--- WHAT THE EXERCISE ASKS ---
Word for word, set down every line of the entries below from the line with "Once the state" to the line with "take this further</span>?", including both, and no other line.

--- EXERCISE INPUTS ---
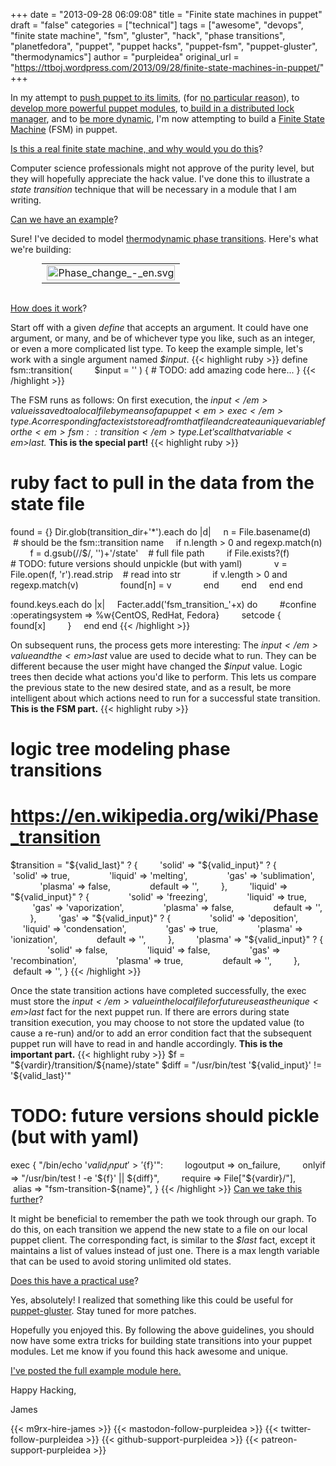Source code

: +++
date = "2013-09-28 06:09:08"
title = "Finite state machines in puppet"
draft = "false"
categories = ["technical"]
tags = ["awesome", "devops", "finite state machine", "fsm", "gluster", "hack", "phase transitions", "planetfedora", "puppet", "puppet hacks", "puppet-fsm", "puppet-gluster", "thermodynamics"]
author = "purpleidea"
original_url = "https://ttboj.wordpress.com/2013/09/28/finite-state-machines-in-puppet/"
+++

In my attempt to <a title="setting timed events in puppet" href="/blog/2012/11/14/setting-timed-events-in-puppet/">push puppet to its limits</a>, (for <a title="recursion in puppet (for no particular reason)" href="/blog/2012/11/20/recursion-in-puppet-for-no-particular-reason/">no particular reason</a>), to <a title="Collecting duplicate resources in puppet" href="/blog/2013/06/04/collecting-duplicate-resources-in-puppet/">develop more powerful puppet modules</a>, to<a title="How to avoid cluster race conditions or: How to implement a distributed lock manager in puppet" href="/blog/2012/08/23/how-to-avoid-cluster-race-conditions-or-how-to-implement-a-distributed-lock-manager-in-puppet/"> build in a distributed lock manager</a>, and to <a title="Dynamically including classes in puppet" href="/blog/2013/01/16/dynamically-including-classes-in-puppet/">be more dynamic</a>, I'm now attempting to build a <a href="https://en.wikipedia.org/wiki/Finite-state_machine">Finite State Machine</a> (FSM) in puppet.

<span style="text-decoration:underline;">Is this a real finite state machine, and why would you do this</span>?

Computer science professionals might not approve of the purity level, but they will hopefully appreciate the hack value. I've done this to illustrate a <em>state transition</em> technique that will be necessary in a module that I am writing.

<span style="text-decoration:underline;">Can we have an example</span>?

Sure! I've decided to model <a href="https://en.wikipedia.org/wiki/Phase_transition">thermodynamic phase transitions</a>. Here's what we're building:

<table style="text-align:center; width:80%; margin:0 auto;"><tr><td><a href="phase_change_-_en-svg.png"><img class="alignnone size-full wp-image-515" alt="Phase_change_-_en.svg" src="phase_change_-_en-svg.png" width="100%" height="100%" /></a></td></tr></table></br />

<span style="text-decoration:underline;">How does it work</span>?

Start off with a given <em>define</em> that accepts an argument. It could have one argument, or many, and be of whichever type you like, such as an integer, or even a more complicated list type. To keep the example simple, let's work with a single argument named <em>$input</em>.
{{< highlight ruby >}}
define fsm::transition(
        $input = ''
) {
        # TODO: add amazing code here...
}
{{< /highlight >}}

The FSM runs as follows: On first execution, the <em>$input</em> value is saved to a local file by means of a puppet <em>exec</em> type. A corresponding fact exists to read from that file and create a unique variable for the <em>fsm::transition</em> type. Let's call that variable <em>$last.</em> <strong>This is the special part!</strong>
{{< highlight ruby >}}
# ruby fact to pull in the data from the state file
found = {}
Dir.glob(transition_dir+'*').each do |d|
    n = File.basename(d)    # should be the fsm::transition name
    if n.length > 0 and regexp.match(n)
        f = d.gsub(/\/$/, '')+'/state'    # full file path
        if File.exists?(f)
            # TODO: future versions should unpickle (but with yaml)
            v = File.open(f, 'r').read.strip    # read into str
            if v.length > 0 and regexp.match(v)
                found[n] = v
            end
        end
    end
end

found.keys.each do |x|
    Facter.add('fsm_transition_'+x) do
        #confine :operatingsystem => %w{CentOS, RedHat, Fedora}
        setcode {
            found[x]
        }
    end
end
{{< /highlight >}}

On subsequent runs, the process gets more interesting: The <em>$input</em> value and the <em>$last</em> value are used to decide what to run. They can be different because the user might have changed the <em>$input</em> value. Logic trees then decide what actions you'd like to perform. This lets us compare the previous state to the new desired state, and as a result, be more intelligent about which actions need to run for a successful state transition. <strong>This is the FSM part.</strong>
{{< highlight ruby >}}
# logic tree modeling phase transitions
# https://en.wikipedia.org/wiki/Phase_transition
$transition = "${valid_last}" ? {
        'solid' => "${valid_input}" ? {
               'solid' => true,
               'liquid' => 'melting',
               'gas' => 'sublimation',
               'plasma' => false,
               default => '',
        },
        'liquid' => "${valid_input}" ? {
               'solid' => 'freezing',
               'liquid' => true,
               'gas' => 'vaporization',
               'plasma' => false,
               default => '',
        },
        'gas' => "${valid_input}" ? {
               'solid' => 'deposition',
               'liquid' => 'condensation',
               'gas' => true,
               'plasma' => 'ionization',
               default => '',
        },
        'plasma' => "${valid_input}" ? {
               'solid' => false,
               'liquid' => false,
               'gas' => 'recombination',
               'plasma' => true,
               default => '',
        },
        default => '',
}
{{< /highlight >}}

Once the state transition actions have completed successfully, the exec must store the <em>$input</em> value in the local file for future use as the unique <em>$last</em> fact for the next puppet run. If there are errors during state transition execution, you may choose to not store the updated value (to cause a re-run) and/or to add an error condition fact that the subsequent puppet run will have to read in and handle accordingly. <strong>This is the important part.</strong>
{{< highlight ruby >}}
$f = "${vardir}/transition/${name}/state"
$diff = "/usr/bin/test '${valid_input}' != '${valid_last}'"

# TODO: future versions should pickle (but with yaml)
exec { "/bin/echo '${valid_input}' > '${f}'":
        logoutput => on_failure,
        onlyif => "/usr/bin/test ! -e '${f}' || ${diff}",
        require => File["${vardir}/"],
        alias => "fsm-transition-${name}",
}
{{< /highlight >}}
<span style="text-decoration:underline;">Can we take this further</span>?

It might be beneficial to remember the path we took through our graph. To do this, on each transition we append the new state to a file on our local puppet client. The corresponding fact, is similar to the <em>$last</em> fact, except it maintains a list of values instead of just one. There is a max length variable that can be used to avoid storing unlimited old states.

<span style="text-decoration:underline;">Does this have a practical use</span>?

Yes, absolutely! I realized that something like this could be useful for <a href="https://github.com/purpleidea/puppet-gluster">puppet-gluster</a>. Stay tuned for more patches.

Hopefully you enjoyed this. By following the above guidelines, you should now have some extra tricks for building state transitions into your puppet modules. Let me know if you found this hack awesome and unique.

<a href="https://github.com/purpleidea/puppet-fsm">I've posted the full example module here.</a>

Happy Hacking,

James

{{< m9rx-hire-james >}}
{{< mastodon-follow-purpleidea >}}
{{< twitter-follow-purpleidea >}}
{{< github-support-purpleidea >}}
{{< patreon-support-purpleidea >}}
==
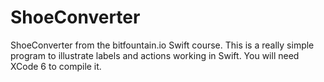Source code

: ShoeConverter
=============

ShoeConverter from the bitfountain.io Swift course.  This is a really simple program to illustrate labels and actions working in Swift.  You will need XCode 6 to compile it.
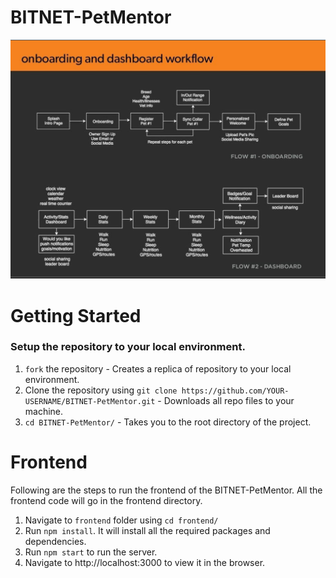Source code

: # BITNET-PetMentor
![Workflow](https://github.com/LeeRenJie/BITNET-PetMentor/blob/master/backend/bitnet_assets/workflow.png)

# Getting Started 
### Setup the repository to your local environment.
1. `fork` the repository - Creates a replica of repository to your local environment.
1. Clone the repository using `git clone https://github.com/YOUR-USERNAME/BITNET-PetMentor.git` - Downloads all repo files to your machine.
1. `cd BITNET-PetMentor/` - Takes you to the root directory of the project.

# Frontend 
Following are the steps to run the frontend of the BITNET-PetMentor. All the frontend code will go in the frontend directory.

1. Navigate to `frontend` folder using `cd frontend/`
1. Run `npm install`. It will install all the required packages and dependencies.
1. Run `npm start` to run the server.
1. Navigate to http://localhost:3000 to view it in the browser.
* * *
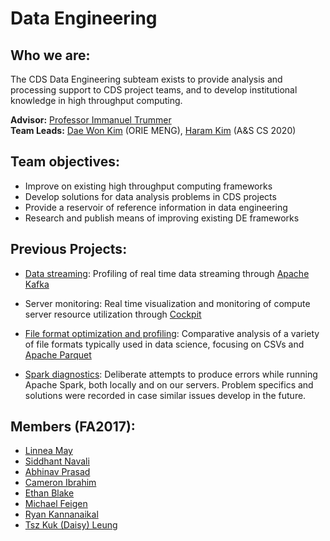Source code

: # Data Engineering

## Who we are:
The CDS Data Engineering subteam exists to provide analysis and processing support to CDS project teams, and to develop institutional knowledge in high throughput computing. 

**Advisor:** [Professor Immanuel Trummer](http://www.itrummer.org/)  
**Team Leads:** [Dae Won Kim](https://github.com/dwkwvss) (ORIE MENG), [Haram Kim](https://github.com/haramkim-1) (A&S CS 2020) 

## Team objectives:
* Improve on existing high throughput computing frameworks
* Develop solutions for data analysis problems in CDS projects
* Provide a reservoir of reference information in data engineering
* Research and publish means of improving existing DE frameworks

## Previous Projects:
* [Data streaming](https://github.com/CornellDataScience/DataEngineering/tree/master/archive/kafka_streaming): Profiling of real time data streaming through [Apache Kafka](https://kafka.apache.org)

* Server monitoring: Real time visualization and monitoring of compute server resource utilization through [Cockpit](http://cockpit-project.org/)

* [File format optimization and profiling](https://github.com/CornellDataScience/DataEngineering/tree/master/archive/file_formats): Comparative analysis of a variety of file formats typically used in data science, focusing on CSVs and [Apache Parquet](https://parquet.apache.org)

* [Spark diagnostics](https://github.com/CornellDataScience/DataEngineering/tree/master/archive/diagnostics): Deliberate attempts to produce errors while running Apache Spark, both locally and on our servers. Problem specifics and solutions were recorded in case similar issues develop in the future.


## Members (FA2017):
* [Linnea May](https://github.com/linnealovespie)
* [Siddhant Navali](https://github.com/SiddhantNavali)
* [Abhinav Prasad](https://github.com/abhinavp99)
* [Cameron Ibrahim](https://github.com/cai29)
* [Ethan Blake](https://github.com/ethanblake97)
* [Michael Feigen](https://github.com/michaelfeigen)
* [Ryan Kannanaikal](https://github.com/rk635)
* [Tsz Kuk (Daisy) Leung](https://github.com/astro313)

--- ANSWER SPACE ---
Once the state transition actions have completed successfully, the exec must store the <em>$input</em> value in the local file for future use as the unique <em>$last</em> fact for the next puppet run. If there are errors during state transition execution, you may choose to not store the updated value (to cause a re-run) and/or to add an error condition fact that the subsequent puppet run will have to read in and handle accordingly. <strong>This is the important part.</strong>
{{< highlight ruby >}}
$f = "${vardir}/transition/${name}/state"
$diff = "/usr/bin/test '${valid_input}' != '${valid_last}'"

# TODO: future versions should pickle (but with yaml)
exec { "/bin/echo '${valid_input}' > '${f}'":
        logoutput => on_failure,
        onlyif => "/usr/bin/test ! -e '${f}' || ${diff}",
        require => File["${vardir}/"],
        alias => "fsm-transition-${name}",
}
{{< /highlight >}}
<span style="text-decoration:underline;">Can we take this further</span>?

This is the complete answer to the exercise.